In the final days of 2025, The Los Angeles Times briefly resurrected Hamas spokesperson Abu Obeida (also spelled Abu Ubaida) from the dead.
In a page-one Dec. 30, 2025 article, “Gaza militias key to Israel’s security plans; But some factions’ previous ties to Islamic State are raising alarm bells,” which also appeared online, The Times’ Nabih Bulos reported about Hamas’ confirmation of the loss of top commanders in Israeli strikes months earlier, noting:
Also killed was Abu Ubaida, the masked spokesman last seen in a September speech; the group identified him as Huthaifa Al-Kahlout. Israel previously disclosed his identity in 2023. [Emphasis added.]
Numerous news reports, including an Associated Press article reproduced Aug. 31 in The Los Angeles Times, as well as additional items from that same time published by Reuters, the BBC, and the New York Times, said that the Hamas spokesman was killed in a strike on Aug. 30, 2025, citing Israeli officials and the Israeli military, which issued a statement the next day.

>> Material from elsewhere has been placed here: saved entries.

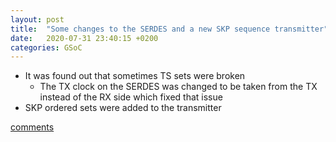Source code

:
 ```yaml
---
layout: post
title:  "Some changes to the SERDES and a new SKP sequence transmitter"
date:   2020-07-31 23:40:15 +0200
categories: GSoC
---
```

- It was found out that sometimes TS sets were broken
    - The TX clock on the SERDES was changed to be taken from the TX instead of the RX side which fixed that issue
- SKP ordered sets were added to the transmitter

[comments][comments]

[git]: https://github.com/ECP5-PCIe/ECP5-PCIe
[Comments]: https://github.com/ECP5-PCIe/ECP5-PCIe.github.io/issues/31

One final September speech after his August death is certainly a curious chronology. A popular figure within the terror organization, Abu Obeida used his famed oratory skills to justify and call for the killing of Jews. But his ability to posthumously deliver a speech would have been a truly unprecedented feat never before achieved even by the most accomplished TED Talk speakers.
Alas, the truth is more mundane. The slain Hamas spokesman’s last speech on camera was in mid-July, not in September after his Aug. 30 death. Abu Obeida used his final 19-minute July speech to thank Yemen’s Houthis for attacking Israel, blame Israeli Prime Minister Benjamin Netanyahu for the absence of a new hostage-prisoner exchange deal, and stress the terrorist organization’s dedication to kill Israeli soldiers. A diligent terror mouthpiece to the very end, Abu Obeida issued his last written statement on Aug. 29, just one day before he was killed.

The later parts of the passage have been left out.